▶ [What needs to be done] Extract each line holding the word "assets" from the entries.

▶ [Input for this task]
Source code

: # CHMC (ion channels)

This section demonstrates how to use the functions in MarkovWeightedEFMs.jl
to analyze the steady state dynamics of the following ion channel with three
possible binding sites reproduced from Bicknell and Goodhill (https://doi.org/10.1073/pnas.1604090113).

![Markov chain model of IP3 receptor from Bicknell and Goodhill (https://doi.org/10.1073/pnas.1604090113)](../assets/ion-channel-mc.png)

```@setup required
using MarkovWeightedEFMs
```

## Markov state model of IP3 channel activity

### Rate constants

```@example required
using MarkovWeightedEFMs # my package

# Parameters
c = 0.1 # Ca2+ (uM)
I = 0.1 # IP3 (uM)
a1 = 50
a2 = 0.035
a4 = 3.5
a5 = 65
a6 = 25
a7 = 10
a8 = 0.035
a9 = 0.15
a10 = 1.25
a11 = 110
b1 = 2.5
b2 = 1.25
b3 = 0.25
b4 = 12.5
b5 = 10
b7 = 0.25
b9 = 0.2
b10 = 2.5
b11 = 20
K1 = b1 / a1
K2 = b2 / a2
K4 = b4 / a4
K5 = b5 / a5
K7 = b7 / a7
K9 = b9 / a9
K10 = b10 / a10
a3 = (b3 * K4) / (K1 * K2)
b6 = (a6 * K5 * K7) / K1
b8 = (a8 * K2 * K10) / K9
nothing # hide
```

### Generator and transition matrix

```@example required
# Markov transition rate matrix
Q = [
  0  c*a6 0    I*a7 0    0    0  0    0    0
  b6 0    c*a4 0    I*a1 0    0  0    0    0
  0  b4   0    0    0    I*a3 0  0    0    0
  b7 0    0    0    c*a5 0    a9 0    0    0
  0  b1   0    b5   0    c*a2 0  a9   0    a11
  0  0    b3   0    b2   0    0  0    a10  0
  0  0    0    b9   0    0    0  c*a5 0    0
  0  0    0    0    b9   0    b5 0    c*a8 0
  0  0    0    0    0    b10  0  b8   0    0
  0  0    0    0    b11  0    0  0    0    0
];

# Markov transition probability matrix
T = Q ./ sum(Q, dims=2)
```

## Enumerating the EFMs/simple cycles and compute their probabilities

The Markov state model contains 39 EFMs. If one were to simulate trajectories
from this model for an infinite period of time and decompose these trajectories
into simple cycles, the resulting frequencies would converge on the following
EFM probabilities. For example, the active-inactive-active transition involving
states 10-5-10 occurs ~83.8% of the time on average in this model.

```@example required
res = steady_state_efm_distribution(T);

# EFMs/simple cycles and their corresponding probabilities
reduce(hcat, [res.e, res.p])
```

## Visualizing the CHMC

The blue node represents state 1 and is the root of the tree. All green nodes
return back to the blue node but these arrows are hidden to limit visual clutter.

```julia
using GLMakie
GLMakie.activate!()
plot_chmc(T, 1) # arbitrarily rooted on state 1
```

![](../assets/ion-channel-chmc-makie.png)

▶ [Response for this exercise]
![Markov chain model of IP3 receptor from Bicknell and Goodhill (https://doi.org/10.1073/pnas.1604090113)](../assets/ion-channel-mc.png)
![](../assets/ion-channel-chmc-makie.png)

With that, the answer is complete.